The applicant, a national of Nigeria, was granted leave to seek judicial review of a decision of the Refugee Appeals Tribunal refusing her asylum. She claimed to have a well-founded fear of persecution on the grounds of membership of a particular social group and religion. She claimed that her problems began after she became pregnant. Her boyfriend was a Christian whilst she and all her family were Muslims. They refused to let her marry him and told her to end the pregnancy. She remained in the family home and then left for a friend’s house which was nearby. Her brother was searching for her and her friend gave her some money in order to go to Lagos. She stayed with relatives there. A pastor at a nearby church got her in touch with “a white man” to help her.

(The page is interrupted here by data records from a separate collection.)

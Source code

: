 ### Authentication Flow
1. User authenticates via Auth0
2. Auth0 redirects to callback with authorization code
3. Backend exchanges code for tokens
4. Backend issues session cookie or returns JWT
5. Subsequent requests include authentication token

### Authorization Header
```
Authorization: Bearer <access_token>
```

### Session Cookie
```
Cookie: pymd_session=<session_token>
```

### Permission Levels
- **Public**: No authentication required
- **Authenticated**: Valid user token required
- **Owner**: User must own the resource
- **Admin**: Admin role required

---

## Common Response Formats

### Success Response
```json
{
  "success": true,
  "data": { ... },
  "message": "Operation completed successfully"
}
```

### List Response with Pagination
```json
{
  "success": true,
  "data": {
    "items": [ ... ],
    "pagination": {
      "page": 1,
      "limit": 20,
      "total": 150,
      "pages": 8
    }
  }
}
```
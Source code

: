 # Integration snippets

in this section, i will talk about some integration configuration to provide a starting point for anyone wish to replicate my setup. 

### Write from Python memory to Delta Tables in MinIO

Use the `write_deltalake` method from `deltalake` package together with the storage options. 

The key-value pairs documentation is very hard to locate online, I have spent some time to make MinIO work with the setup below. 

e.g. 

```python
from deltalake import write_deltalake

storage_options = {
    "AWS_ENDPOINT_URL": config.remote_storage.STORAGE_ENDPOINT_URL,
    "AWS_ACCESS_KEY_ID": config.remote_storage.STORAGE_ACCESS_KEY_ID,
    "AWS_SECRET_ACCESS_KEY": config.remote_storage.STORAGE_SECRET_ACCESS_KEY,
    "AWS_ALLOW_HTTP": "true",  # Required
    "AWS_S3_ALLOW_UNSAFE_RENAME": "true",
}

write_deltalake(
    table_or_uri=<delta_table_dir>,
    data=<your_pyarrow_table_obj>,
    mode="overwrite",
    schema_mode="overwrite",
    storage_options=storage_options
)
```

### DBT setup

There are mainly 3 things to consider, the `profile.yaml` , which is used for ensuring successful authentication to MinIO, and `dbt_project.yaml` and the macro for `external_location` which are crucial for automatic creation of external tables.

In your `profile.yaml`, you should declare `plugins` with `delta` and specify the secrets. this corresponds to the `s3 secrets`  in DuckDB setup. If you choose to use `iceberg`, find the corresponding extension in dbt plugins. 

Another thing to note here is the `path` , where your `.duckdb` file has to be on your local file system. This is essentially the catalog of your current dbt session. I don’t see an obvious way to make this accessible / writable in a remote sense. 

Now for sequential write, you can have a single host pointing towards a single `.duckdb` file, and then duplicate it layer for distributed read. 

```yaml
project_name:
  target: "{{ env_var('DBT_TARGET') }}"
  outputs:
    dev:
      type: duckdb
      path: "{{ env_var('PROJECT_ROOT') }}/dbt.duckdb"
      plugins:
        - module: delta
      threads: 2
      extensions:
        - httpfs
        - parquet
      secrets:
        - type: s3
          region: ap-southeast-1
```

He arranged for her to leave Nigeria and travelled with her on her journey to Ireland. She gave birth to a baby girl after her arrival. She claimed that her family would kill her or her child. She admitted that she did not make any report to the police as her family had told her they would not intervene as it was a family matter, nor did she seek the help of any non-governmental organisation.
The applicant contended that, in making its decision, the Tribunal had failed to consider country of origin information; that its finding of state protection was unlawful in the light of the information available; and that its adverse credibility findings were unreasonable and unlawful.
The court held that the Tribunal had expressly had regard to the country of origin information submitted by the applicant and noted that it had quoted it in its decision. It held that the Tribunal had accepted the contents of the country of origin information insofar as it indicated that the applicant might have a subjective fear of her family. However, it did not consider that fear to be objectively justified or well-founded. The court held that its finding that state protection was available to her was validly made. It identified the correct test and then applied it to the facts. It did not consider that her explanation for failing to go to the police was sufficient to discharge the onus on her to seek the protection of her country of origin. It made a valid finding on the basis of a joint British-Danish fact finding mission to Abuja and Lagos, stemming from 2004, that state protection would have been reasonably forthcoming to her had she sought it.
The court also upheld the Tribunal’s conclusion that the applicant’s failure to go to the police, in circumstances where its protection might reasonably have been forthcoming, defeated her claim for asylum. The court held that an asylum applicant will not meet the definition of ‘Convention refugee’ where it was objectively unreasonable for him or her not to have sought the protection of the authorities in his or her country of origin.
The court also upheld the validity of the adverse credibility findings. It held that, on a review of the applicant’s questionnaire and her evidence at the hearing as recorded by the Tribunal, it was clear that there were apparent inconsistencies in her testimony as regards her travel to the State, including whether or not the “white man” had accompanied her at all times, retained her passport and travel documents, and came to the State with her. It also upheld the Tribunal’s finding that it was not credible that the applicant did not know the name of the man, despite spending a week in his company, and the implausibility of her claim to have been encouraged to end her pregnancy, arising out of the fact that she had only mentioned it for the first time at her oral hearing.
The court found that there were a number of inherent inconsistencies and unresolved contradictions in her case that affected her credibility and that the Tribunal had validly assessed it.
It accordingly refused her application for relief by way of judicial review.